FCPA Charges in SDNY Reinstated

On May 12, 2006, a federal grand jury indicted Viktor Kozeny, Fredric Bourke and David Pinkerton on charges of conspiring to bribe senior government officials in the Republic of Azerbaijan in order to profit from the privatization of the State Oil Company of the Azerbaijan Republic (SOCAR).[iii] On June 21, 2007, Judge Shira Scheindlin of the Southern District of New York dismissed, on statute of limitations grounds, 11 out of 12 charges against Bourke, and six out of seven charges against Pinkerton, including all FCPA charges in the indictment.[iv] After a request for reconsideration by the government, the court, on July 16, 2007, reinstated three of the eleven counts it previously dismissed, concluding that they were not time barred. The court did not alter its reading of the statute of limitations, but agreed that the counts alleged conduct that occurred within the limitations period.

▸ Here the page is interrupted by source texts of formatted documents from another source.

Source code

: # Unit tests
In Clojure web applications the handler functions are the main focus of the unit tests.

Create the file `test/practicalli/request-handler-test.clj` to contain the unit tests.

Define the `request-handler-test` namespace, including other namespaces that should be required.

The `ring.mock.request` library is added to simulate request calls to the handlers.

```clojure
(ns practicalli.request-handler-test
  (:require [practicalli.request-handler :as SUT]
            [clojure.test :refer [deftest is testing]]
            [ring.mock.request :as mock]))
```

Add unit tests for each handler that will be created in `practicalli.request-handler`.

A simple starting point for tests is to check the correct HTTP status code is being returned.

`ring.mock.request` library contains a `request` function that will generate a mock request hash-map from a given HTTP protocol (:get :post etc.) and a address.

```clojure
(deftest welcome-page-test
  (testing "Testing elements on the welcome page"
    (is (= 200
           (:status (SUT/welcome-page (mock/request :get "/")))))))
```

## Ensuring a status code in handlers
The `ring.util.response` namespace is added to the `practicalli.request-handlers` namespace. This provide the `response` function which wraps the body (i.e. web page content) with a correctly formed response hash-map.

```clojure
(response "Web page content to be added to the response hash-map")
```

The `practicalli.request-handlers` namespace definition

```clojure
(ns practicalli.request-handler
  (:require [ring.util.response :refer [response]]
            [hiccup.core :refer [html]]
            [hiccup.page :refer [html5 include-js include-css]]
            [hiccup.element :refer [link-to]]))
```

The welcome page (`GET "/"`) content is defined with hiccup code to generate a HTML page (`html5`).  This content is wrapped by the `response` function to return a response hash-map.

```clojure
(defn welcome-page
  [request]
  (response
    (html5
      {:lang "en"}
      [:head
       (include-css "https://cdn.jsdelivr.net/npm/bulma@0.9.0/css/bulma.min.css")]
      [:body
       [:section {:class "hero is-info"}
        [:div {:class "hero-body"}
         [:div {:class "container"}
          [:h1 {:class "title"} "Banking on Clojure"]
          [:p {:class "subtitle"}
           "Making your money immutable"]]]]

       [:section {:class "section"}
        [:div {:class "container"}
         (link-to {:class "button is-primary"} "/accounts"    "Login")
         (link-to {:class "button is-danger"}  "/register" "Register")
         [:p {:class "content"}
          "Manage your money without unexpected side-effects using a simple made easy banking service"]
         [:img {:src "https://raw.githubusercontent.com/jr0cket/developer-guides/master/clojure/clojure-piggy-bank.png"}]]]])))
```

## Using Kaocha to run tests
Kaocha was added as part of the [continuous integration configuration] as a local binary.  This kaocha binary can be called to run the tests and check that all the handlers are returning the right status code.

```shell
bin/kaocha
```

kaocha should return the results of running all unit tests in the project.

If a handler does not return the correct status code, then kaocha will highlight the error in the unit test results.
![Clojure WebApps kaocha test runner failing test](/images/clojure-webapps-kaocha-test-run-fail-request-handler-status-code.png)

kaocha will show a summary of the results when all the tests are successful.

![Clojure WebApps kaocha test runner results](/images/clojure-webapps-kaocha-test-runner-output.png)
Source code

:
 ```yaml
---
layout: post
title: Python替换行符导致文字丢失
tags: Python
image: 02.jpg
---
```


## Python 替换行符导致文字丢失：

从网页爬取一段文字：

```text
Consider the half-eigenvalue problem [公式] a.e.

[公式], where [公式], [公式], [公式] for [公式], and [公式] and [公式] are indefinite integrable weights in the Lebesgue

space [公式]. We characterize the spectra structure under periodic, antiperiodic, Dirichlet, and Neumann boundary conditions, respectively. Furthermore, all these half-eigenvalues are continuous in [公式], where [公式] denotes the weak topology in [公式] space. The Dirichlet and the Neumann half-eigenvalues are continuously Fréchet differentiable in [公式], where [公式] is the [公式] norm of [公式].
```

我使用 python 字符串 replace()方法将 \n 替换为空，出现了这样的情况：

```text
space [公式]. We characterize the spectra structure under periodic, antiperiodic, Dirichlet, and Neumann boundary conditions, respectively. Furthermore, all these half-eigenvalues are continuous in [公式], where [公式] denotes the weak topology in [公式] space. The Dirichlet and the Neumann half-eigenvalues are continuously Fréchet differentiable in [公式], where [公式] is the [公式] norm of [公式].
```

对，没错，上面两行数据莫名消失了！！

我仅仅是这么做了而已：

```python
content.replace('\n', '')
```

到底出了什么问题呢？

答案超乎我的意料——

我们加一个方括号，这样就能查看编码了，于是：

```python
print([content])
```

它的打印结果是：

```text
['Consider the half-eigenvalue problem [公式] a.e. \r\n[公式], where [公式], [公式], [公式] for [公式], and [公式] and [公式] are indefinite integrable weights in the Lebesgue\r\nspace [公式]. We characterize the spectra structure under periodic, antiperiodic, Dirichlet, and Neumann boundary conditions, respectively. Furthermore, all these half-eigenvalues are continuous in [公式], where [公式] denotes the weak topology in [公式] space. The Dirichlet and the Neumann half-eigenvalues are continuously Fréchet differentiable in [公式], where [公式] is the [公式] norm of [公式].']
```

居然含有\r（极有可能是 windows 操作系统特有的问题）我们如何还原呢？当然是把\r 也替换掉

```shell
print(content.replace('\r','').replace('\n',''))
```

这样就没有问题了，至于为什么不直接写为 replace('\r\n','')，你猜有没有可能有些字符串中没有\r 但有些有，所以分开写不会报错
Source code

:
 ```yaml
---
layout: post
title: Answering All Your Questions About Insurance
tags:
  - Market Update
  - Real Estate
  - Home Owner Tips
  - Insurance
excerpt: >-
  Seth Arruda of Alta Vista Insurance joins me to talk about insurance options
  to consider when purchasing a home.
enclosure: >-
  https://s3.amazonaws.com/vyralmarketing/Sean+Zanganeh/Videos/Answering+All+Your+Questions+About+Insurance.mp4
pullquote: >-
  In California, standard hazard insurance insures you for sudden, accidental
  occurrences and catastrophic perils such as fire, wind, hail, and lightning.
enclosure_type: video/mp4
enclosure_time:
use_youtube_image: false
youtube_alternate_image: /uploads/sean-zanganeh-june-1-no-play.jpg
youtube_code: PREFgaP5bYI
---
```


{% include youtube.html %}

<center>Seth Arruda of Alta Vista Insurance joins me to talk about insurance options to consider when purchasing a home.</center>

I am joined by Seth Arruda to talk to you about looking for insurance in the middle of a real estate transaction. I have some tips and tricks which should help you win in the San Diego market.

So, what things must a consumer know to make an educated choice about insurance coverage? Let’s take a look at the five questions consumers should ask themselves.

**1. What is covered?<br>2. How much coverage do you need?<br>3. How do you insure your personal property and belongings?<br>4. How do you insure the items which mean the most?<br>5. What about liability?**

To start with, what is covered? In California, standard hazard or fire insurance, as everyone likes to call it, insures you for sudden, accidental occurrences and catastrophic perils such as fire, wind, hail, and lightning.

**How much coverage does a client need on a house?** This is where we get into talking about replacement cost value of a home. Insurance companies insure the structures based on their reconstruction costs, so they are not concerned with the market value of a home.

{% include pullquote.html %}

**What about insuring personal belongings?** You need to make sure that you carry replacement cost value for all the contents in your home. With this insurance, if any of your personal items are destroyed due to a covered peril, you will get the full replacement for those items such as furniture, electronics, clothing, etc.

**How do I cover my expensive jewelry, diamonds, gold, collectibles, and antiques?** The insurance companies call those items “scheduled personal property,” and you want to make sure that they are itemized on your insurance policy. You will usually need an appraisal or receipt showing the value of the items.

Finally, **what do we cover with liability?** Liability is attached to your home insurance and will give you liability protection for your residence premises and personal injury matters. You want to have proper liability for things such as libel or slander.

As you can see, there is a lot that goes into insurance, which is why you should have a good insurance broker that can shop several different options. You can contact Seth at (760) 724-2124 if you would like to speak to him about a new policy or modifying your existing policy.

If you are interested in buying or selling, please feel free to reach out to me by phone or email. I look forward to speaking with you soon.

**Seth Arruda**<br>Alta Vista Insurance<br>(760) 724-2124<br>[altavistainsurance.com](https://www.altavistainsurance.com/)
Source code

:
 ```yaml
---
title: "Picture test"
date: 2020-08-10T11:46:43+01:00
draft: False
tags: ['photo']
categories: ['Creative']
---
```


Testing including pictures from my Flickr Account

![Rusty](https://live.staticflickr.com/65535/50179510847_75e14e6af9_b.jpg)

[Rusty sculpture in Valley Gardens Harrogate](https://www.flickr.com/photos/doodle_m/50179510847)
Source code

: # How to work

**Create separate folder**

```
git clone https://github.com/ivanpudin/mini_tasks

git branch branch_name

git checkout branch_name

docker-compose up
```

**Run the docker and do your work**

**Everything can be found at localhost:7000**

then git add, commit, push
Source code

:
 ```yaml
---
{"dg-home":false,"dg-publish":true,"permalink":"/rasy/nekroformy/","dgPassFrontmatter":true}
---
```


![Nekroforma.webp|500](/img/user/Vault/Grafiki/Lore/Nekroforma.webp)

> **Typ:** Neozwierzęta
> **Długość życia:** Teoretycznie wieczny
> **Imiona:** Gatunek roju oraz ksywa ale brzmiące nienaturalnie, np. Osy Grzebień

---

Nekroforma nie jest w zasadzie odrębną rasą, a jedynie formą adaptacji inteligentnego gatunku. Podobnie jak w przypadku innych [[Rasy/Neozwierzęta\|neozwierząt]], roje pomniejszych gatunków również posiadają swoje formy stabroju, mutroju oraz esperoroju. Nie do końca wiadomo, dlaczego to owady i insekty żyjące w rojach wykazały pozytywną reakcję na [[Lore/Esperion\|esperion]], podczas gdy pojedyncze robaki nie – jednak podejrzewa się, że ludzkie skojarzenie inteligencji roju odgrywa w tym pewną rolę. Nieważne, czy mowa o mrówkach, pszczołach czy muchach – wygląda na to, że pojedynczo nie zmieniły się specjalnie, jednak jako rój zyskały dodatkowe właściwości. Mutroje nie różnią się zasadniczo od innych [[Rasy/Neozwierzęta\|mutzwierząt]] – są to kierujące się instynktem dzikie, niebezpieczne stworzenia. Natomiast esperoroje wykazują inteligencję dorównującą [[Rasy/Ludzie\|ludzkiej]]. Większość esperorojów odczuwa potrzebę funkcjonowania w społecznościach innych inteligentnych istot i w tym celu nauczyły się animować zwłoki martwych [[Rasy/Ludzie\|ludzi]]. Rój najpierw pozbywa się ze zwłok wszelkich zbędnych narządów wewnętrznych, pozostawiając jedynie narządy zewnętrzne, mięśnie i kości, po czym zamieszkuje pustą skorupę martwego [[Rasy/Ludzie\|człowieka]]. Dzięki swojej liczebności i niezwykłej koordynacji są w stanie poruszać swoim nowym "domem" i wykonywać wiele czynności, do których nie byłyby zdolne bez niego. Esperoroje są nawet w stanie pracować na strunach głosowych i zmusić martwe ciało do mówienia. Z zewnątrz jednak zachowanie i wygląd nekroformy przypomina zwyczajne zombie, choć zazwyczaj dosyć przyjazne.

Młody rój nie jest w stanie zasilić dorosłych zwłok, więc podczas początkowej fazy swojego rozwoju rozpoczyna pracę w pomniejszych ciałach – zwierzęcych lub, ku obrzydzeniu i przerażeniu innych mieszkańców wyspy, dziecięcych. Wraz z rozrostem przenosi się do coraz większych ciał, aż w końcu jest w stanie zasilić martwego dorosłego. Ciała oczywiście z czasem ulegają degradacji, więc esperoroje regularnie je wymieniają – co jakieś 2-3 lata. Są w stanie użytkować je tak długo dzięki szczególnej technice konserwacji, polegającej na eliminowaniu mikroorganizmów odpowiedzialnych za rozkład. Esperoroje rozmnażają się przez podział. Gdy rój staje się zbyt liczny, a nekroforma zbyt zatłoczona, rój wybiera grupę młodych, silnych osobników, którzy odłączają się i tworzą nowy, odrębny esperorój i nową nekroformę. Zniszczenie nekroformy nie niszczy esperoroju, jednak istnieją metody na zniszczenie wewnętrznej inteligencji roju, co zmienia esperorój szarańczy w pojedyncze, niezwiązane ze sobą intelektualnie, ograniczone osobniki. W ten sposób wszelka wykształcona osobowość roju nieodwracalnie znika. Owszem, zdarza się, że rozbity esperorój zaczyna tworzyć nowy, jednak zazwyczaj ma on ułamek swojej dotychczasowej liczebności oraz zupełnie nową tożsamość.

WilmerHale lawyers regularly speak on legal developments under the Foreign Corrupt Practices Act and related enforcement issues. Below is a listing of upcoming topics and events:

Roger Witten, Partner

  • November 9, 2007: New York City Bar Program on the FCPA
  • November 13-14, 2007: ACI Conference, Alexandria, Virginia

Kimberly Parker, Partner

  • January 24-25, 2008: ACI Conference, FCPA Boot Camp, Houston, Texas

[i] 15 U.S.C. §§ 78dd-1 to -3.

[ii] Id. § 78m(b).

[iii] See August 2007 FCPA Briefing Series.

[iv] While the indictment charged Bourke, Pinkerton, and Kozeny, the charges against Kozeny were not dismissed as the United States is attempting to extradite him from the Bahamas (Kozeny argues that he is not subject to the US antibribery laws and thus cannot be extradited).